Work instruction -
Collect every line of the records below that contains the word "cadastro".

Stored data:
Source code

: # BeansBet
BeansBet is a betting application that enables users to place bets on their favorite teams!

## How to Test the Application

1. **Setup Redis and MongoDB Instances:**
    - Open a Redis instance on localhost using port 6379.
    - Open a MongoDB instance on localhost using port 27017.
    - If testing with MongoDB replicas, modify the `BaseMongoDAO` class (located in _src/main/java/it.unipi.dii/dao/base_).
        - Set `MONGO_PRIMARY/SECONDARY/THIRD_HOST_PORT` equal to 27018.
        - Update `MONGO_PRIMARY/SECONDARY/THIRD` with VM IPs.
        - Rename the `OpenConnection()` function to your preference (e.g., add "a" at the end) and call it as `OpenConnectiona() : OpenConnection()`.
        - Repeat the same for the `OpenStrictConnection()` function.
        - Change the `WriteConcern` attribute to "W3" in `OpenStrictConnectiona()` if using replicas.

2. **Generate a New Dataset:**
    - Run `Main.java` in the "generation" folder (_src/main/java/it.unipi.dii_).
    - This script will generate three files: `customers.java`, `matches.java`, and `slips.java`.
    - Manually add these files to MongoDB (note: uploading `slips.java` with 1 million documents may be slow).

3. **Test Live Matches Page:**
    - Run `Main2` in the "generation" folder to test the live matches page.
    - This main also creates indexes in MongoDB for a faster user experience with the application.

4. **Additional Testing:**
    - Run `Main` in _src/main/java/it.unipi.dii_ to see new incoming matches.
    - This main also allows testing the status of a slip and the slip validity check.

---

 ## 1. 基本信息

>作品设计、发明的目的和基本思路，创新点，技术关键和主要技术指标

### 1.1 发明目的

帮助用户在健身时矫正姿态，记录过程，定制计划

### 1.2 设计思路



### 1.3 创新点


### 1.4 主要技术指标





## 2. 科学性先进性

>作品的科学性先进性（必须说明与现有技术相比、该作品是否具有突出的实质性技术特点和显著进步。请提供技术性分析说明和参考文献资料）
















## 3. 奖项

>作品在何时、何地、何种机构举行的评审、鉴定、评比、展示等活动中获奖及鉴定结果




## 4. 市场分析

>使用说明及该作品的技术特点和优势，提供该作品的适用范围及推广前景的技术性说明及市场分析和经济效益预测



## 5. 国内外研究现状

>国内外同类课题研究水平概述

* * *

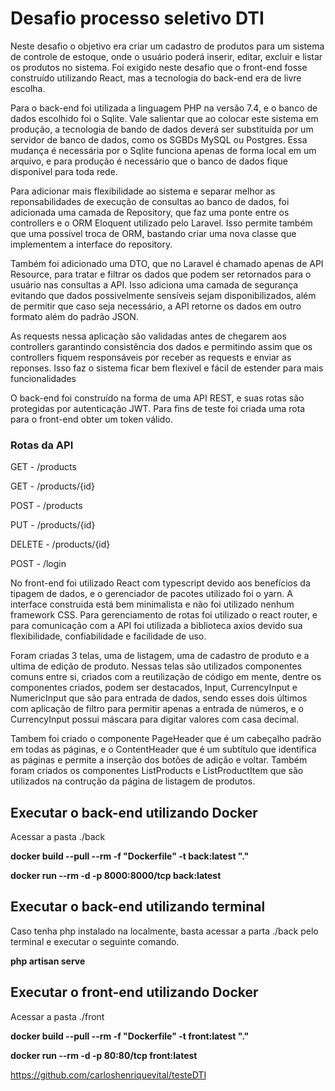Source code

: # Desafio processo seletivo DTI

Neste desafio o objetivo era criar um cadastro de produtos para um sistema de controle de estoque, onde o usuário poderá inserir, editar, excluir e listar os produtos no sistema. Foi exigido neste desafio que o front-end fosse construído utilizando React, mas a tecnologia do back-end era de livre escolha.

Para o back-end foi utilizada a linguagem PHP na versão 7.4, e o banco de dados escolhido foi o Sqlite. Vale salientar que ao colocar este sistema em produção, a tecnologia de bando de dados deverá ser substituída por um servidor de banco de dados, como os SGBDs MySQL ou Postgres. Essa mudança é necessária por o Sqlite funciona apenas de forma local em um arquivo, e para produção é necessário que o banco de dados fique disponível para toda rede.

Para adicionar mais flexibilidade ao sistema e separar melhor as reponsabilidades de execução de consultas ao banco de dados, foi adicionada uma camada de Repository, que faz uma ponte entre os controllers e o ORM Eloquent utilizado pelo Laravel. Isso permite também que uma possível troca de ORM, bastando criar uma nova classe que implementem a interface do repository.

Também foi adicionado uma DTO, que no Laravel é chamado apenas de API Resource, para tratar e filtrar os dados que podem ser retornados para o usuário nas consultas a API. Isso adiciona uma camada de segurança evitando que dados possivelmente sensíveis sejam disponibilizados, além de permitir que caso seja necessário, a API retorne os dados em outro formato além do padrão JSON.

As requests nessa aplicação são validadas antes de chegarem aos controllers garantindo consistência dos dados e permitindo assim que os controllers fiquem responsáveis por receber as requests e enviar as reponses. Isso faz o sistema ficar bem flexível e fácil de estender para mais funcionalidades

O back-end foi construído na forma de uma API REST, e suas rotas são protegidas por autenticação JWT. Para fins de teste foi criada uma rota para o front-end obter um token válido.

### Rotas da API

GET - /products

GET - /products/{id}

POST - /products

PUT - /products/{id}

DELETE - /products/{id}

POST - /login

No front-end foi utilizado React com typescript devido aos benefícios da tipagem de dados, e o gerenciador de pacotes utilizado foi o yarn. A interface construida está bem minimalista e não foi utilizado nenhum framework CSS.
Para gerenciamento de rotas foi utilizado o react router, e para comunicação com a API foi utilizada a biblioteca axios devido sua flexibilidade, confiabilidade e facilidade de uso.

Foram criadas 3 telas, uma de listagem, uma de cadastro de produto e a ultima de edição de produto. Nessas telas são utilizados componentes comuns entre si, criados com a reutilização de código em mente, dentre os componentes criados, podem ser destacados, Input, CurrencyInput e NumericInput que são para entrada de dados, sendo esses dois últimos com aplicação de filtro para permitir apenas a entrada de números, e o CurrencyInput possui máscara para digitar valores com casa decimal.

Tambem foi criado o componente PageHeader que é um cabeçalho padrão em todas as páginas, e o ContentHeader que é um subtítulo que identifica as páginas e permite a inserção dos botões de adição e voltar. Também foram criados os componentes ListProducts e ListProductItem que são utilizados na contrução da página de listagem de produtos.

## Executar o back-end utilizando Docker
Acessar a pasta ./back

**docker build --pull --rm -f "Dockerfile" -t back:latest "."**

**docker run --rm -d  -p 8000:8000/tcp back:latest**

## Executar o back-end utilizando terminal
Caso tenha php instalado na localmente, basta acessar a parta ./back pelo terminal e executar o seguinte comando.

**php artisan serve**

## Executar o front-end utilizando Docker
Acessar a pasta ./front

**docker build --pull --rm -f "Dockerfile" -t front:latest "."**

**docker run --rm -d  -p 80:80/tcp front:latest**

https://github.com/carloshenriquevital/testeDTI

Solution for this exercise -
Neste desafio o objetivo era criar um cadastro de produtos para um sistema de controle de estoque, onde o usuário poderá inserir, editar, excluir e listar os produtos no sistema. Foi exigido neste desafio que o front-end fosse construído utilizando React, mas a tecnologia do back-end era de livre escolha.
Foram criadas 3 telas, uma de listagem, uma de cadastro de produto e a ultima de edição de produto. Nessas telas são utilizados componentes comuns entre si, criados com a reutilização de código em mente, dentre os componentes criados, podem ser destacados, Input, CurrencyInput e NumericInput que são para entrada de dados, sendo esses dois últimos com aplicação de filtro para permitir apenas a entrada de números, e o CurrencyInput possui máscara para digitar valores com casa decimal.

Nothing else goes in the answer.